Enter your keyword

TRACCIAMENTO DEL CONTAGIO: GOOGLE E APPLE SÌ, LO STATO ITALIANO NO? DI GIOVANNI VANNINI

TRACCIAMENTO DEL CONTAGIO: GOOGLE E APPLE SÌ, LO STATO ITALIANO NO? DI GIOVANNI VANNINI

VANNINI – TRACCIAMENTO DEL CONTAGIO: GOOGLE E APPLE SÌ, LO STATO ITALIANO NO?.PDF

di Giovanni Vannini*

Il virus, l’attacco, la difesa, le ‘Tre T’. Il mappamondo digitale e le possibilità tecnologiche. La norma e l’etica. Potere, controllo, tecnologia, mobile app, informazione, privacy, salute, libertà, dignità della persona: osservazioni per un dibattito.

Silent leges inter arma.

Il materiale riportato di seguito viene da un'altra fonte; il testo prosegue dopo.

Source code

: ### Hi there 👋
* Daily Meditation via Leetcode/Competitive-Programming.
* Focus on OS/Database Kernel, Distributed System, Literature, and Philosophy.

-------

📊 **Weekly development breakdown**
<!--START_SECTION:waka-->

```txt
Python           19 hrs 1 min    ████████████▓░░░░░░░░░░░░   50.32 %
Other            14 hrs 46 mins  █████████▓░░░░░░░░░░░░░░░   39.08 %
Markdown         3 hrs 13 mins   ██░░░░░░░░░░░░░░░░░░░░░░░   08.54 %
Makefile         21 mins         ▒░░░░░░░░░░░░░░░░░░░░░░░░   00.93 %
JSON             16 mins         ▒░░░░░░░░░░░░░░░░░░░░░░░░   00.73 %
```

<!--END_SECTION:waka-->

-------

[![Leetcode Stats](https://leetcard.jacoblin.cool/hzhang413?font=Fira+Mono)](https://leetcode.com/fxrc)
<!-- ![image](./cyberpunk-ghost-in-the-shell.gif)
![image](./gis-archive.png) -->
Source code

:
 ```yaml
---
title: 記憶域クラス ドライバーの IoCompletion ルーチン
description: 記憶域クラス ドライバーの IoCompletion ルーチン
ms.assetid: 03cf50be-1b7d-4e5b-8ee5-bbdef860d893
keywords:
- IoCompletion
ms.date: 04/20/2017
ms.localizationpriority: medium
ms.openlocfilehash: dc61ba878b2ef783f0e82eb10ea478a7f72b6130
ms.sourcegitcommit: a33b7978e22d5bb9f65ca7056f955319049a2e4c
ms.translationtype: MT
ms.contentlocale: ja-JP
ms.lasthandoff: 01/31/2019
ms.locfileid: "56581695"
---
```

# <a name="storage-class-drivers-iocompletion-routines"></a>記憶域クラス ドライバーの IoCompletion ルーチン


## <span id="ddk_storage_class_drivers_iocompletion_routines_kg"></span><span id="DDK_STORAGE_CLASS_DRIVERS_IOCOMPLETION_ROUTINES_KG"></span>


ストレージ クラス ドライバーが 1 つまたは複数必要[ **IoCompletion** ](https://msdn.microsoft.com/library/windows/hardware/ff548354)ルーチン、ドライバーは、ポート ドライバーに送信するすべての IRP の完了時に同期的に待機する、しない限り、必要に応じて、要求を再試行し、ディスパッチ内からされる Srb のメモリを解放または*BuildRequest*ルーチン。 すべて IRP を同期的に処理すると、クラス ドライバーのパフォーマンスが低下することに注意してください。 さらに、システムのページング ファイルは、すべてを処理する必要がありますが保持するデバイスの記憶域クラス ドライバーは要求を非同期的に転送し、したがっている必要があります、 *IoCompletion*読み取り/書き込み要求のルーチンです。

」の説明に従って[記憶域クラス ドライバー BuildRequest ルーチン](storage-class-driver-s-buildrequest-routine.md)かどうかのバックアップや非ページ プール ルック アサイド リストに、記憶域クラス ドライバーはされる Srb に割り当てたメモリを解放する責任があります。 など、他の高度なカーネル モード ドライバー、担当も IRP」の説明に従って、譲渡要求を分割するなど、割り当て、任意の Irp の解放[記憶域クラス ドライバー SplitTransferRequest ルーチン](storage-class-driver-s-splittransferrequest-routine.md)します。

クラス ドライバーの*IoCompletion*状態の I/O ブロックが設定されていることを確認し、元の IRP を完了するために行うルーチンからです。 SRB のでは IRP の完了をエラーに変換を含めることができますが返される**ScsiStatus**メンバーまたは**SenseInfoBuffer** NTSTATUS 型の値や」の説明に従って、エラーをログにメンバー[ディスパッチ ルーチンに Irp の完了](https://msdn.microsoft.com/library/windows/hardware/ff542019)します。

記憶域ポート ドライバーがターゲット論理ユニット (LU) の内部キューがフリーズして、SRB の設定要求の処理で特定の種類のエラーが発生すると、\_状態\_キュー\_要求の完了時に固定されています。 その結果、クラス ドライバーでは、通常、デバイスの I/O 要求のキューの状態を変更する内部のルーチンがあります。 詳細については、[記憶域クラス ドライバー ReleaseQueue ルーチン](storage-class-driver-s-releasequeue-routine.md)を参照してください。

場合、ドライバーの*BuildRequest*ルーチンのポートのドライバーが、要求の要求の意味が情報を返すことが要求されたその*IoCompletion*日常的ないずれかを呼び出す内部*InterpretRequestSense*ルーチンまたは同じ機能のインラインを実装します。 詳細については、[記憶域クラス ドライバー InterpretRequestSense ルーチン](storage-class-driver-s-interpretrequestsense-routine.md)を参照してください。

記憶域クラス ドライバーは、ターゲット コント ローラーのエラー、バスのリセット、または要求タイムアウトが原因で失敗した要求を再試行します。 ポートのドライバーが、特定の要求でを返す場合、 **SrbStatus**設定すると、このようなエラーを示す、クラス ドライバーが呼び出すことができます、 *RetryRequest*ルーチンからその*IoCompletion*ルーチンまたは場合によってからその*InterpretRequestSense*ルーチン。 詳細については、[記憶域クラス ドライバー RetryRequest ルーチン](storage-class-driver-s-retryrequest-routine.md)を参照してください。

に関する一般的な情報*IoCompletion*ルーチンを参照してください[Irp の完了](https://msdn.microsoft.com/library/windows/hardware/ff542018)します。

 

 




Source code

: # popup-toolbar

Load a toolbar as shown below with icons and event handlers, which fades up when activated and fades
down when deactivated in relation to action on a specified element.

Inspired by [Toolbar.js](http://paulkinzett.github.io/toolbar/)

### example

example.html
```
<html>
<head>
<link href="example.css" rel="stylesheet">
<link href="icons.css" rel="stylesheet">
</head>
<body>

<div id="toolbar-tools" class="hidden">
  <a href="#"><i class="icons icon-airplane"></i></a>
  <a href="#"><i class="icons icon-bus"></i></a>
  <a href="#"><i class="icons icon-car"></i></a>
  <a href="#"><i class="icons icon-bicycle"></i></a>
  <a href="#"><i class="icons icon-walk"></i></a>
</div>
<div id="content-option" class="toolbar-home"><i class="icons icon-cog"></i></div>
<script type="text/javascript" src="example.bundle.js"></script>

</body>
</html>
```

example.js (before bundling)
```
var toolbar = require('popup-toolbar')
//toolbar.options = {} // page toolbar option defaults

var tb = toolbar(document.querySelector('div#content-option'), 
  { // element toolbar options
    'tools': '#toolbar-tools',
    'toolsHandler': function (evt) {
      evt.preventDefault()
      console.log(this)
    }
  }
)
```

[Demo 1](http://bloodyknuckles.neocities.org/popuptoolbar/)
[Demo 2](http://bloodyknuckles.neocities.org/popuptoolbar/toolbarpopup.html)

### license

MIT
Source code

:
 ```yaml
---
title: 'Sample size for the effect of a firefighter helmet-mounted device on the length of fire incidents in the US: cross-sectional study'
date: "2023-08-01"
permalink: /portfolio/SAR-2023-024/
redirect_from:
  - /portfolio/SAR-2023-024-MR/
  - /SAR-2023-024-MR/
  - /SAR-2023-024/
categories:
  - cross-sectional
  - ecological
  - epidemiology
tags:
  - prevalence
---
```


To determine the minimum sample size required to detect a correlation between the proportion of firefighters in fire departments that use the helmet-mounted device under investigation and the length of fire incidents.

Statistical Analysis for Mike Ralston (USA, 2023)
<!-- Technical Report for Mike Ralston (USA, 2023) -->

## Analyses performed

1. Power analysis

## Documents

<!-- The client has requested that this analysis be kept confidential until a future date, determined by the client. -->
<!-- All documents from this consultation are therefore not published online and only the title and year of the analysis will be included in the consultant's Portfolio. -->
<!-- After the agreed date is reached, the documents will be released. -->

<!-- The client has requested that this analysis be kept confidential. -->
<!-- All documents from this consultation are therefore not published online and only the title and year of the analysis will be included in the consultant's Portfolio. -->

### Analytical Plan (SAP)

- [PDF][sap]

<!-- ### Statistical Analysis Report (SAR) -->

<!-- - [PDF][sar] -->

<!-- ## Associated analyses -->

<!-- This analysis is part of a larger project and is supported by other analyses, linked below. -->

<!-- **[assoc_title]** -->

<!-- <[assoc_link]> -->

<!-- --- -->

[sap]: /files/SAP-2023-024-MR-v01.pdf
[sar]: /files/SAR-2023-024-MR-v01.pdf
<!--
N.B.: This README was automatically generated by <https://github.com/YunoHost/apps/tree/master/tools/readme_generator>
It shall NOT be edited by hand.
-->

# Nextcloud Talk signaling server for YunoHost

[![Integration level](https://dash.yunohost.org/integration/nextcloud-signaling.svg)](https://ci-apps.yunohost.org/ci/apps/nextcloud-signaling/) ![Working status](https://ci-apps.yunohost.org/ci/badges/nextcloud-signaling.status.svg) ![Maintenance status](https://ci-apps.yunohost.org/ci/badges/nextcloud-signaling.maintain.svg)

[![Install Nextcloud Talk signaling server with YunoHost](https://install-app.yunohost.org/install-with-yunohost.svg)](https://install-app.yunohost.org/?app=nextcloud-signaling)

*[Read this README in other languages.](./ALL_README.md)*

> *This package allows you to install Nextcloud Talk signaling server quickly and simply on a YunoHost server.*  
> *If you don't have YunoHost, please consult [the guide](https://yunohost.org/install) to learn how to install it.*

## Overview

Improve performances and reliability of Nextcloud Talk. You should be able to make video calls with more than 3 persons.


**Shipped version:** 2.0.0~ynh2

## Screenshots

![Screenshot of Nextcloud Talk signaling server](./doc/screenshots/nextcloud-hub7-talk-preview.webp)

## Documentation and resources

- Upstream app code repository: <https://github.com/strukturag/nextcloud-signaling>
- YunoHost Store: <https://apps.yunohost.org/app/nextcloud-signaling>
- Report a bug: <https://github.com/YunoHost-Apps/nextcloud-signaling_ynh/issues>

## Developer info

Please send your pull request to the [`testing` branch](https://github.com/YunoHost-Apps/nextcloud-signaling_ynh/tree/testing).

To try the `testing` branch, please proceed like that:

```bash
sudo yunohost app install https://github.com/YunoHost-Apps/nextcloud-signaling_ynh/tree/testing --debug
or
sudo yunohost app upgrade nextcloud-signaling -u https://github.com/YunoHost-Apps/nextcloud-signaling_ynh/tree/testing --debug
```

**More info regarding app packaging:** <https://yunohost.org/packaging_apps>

Cicerone, Pro Milone, IV, 11.

Il mondo è andato in guerra, il nemico era il virus, e l’attacco è stato rapido e incisivo. Covid-19 non ha fatto distinzioni di sesso, etnia, religione, identità di genere, nazionalità, orientamento politico né altro. Ha garantito i diritti di tutti, agendo nel perfetto rispetto del principio di non discriminazione. Certo, in relazione al tasso di mortalità si potrebbe pensare che sia stato particolarmente selettivo a sfavore dei più anziani, ma l’aggressore non ha puntato a loro, ha attaccato l’umanità. Non era colpa del Covid-19 se una parte della popolazione mondiale, specie nei paesi a più alto reddito, era avanti negli anni.

A fronte della universalità dell’attacco, la difesa si è organizzata per macro regioni su uno scacchiere geo-politico caratterizzato dalla chiara contraddizione tra un mondo globalizzato, in cui il virus è il vero globetrotter, e i confini tra i molteplici sistemi di governo del potere. In pratica, Covid-19 aveva in mano il mappamondo fisico quando ha attaccato, mentre la difesa si è organizzata guardando al mappamondo politico, frammentato. Una situazione di sproporzionato vantaggio strategico a favore del virus.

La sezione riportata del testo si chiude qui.